[Stored data]
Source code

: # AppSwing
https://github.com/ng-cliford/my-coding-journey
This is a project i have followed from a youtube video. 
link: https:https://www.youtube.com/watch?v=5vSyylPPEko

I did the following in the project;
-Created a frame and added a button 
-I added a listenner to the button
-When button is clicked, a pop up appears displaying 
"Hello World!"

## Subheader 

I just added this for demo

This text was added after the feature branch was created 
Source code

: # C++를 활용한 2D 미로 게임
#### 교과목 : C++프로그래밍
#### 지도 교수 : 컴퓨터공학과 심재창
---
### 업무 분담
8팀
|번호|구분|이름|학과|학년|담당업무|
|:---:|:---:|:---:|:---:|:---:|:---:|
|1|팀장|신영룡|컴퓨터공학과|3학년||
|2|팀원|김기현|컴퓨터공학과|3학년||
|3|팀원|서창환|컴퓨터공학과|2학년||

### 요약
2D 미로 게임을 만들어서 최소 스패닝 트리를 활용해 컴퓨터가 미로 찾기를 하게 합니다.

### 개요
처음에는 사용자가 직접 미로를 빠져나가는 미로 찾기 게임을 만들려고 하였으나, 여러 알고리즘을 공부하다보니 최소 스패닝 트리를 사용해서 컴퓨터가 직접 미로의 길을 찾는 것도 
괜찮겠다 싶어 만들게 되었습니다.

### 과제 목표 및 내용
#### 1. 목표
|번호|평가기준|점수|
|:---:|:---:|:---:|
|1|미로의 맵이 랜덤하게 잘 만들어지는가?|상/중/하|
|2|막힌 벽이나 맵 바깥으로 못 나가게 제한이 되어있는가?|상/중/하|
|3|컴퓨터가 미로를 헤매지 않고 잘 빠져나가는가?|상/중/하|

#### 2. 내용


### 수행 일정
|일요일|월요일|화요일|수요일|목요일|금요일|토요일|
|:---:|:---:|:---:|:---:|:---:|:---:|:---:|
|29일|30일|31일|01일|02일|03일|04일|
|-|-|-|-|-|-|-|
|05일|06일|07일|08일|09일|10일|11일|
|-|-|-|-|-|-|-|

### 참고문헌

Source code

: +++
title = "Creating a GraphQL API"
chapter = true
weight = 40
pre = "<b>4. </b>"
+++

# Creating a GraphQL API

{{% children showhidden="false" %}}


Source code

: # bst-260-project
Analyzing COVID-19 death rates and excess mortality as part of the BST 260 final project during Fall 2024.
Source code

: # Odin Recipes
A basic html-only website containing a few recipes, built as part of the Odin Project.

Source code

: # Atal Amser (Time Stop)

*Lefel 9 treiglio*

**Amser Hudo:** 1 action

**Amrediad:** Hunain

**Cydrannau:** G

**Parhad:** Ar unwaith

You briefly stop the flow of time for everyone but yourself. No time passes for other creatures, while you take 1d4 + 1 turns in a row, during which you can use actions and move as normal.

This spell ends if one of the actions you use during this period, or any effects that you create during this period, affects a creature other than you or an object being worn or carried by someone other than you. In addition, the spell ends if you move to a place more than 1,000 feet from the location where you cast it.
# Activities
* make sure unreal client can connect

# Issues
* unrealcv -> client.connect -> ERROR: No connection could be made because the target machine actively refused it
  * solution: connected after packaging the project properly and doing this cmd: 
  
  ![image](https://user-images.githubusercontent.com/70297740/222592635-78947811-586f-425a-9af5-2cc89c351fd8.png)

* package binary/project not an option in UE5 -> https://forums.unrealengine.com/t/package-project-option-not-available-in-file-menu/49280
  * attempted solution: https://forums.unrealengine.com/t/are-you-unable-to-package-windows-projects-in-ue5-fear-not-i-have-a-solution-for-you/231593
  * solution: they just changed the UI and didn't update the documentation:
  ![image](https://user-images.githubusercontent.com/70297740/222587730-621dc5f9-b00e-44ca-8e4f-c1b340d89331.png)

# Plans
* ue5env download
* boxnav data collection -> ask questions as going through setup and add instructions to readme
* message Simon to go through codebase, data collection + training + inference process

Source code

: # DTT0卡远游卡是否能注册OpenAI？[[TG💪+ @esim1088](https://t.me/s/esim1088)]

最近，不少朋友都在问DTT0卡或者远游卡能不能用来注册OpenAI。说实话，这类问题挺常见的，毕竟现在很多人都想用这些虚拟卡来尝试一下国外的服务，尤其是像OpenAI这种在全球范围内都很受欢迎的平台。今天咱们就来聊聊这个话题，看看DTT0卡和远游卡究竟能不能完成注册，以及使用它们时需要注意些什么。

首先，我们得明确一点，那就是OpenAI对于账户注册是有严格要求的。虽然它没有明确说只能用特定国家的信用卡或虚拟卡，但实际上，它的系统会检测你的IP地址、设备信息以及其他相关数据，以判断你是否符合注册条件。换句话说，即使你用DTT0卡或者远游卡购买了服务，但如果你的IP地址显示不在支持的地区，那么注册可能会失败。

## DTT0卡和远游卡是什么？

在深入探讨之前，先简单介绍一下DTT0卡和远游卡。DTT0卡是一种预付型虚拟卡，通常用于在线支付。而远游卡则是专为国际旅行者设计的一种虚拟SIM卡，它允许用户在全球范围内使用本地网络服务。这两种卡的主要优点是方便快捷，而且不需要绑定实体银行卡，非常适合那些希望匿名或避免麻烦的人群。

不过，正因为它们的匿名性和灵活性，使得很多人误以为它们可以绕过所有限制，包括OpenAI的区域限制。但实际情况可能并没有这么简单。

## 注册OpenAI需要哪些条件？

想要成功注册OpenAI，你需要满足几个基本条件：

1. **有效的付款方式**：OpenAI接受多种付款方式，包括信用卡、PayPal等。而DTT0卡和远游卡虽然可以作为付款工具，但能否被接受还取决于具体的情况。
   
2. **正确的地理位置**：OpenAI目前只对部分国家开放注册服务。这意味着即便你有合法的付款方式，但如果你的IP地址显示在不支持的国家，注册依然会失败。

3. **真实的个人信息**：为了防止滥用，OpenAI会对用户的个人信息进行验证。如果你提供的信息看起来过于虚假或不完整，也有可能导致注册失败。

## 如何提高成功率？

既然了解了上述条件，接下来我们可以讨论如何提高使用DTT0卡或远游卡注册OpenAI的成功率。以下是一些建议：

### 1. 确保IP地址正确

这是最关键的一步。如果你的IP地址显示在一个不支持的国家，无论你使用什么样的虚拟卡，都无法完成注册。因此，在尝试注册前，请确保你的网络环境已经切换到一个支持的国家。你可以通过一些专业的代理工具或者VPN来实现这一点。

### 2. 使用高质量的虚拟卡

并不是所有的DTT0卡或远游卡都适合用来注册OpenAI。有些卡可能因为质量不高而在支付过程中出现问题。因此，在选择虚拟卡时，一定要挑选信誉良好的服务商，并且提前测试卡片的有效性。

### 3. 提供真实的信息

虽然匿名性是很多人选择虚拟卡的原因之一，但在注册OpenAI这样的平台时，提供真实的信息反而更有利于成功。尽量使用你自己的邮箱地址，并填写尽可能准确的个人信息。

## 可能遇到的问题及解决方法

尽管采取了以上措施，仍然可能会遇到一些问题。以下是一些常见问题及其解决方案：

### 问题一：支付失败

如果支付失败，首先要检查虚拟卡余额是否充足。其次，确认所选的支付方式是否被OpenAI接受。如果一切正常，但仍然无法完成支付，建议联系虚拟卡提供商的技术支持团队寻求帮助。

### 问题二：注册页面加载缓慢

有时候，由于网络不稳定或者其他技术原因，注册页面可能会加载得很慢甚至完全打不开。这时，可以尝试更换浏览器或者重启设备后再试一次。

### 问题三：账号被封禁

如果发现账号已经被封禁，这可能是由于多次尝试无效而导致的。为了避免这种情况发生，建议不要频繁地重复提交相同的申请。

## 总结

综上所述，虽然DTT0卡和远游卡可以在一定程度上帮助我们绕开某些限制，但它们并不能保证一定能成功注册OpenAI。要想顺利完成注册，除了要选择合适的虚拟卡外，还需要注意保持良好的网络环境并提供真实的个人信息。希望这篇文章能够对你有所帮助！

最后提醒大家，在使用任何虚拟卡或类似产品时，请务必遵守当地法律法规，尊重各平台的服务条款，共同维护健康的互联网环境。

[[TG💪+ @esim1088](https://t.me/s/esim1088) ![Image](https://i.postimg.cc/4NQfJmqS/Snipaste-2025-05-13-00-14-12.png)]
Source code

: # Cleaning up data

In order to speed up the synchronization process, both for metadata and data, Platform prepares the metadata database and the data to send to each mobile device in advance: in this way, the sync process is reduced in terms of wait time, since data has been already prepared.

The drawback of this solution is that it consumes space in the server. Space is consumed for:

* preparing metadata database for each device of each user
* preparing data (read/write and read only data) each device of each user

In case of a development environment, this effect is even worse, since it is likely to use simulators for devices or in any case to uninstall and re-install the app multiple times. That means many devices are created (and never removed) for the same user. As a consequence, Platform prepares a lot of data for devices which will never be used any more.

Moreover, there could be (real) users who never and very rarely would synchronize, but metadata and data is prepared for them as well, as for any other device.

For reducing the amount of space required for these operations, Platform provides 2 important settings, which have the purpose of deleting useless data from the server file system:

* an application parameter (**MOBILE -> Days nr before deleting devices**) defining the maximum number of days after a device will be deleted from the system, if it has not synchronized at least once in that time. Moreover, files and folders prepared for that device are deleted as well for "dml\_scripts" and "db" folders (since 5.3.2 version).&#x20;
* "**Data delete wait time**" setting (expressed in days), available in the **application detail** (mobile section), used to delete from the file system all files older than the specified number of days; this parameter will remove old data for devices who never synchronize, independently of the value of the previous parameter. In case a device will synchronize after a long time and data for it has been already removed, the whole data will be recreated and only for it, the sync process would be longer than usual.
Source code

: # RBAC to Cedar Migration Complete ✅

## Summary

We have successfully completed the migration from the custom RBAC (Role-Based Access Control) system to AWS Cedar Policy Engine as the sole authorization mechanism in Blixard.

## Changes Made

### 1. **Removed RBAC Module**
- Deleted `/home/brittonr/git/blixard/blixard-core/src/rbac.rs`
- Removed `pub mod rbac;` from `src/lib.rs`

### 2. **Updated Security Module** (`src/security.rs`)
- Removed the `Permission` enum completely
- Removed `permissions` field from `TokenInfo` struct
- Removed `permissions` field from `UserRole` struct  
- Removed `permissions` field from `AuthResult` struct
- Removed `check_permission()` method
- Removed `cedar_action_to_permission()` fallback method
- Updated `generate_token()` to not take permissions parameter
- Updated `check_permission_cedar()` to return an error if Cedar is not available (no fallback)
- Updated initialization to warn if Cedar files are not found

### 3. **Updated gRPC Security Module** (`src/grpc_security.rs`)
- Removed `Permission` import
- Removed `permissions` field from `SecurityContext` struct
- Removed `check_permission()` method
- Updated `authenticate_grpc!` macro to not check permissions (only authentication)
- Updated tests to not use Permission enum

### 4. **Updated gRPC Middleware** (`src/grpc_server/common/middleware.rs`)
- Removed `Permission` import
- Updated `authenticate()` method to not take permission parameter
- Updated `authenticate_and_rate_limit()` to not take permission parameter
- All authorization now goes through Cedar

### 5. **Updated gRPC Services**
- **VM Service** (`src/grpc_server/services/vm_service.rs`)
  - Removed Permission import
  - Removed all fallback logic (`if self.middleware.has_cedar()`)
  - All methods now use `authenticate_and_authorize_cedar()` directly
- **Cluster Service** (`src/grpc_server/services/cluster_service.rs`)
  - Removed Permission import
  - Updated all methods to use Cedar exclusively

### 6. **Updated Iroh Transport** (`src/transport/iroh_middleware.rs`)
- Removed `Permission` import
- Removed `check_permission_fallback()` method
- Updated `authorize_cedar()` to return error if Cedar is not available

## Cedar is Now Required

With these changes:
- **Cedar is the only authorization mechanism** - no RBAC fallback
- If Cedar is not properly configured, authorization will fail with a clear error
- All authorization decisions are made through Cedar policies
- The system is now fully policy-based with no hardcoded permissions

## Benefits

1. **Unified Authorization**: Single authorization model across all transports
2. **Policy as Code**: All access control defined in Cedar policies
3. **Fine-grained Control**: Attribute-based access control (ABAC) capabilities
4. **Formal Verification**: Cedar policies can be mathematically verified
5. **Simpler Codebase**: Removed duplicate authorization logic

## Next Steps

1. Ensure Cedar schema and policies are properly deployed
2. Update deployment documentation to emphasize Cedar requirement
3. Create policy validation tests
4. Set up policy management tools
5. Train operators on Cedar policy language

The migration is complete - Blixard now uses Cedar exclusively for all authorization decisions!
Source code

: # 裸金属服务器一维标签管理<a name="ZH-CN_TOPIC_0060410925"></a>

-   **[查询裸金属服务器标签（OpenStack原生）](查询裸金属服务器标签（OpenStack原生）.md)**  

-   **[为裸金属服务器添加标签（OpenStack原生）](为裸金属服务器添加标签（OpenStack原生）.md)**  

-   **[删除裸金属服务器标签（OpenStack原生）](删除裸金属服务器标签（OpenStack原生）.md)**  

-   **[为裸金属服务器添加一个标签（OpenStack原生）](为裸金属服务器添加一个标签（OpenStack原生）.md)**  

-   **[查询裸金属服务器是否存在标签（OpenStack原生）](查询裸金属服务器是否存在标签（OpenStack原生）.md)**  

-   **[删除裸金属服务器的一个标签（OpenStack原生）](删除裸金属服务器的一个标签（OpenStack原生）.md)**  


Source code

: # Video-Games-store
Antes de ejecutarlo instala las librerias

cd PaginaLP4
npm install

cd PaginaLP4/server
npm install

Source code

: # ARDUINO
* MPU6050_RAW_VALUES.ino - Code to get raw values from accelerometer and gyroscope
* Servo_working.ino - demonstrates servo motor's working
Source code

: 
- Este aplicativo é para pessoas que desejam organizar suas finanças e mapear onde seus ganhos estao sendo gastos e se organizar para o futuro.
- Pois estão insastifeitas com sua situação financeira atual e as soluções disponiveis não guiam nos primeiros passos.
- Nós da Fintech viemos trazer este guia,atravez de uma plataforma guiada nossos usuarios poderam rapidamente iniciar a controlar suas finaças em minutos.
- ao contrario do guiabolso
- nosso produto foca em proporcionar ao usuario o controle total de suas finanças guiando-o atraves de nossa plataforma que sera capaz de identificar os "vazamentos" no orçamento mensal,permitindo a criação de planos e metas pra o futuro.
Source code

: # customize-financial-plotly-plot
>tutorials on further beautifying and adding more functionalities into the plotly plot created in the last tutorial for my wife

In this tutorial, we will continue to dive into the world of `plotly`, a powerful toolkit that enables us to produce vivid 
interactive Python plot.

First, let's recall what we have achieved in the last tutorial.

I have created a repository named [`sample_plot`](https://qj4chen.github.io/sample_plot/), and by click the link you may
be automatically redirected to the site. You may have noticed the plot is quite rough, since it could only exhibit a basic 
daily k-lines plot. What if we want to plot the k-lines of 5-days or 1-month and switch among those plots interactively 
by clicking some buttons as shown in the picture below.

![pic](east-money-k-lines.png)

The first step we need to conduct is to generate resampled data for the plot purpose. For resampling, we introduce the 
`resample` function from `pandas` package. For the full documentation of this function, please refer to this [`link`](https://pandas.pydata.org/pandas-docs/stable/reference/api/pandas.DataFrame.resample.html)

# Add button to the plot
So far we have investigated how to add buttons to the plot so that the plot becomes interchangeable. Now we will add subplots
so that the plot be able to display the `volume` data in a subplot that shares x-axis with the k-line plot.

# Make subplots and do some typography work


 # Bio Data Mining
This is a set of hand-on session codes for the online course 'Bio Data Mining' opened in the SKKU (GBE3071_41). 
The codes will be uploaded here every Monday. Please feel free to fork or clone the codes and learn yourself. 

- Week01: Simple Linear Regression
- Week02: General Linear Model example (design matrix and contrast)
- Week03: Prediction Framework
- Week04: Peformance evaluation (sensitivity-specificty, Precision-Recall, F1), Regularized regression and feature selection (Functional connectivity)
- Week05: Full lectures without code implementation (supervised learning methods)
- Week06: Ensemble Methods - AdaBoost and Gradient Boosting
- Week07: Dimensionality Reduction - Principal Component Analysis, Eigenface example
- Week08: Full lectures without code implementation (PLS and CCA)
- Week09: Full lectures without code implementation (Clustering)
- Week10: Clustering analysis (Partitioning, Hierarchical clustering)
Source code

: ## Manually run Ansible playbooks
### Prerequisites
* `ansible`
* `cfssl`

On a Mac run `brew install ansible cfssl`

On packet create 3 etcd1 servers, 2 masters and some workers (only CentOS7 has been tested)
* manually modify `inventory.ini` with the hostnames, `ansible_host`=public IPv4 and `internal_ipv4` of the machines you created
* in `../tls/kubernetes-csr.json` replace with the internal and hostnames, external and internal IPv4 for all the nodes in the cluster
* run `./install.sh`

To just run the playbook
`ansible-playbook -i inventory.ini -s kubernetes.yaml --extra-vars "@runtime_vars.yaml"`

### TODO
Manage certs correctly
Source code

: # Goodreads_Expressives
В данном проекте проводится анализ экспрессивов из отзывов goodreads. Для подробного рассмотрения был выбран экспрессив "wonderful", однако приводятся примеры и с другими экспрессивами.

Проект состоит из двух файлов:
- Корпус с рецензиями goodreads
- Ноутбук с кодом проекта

> _Task directions_:
Give back the lines of the data exactly as they are written, from the first line through the line containing "활용한 2D 미로 게임".

> _Result_:
Source code

: # AppSwing
https://github.com/ng-cliford/my-coding-journey
This is a project i have followed from a youtube video. 
link: https:https://www.youtube.com/watch?v=5vSyylPPEko

I did the following in the project;
-Created a frame and added a button 
-I added a listenner to the button
-When button is clicked, a pop up appears displaying 
"Hello World!"

## Subheader 

I just added this for demo

This text was added after the feature branch was created 
Source code

: # C++를 활용한 2D 미로 게임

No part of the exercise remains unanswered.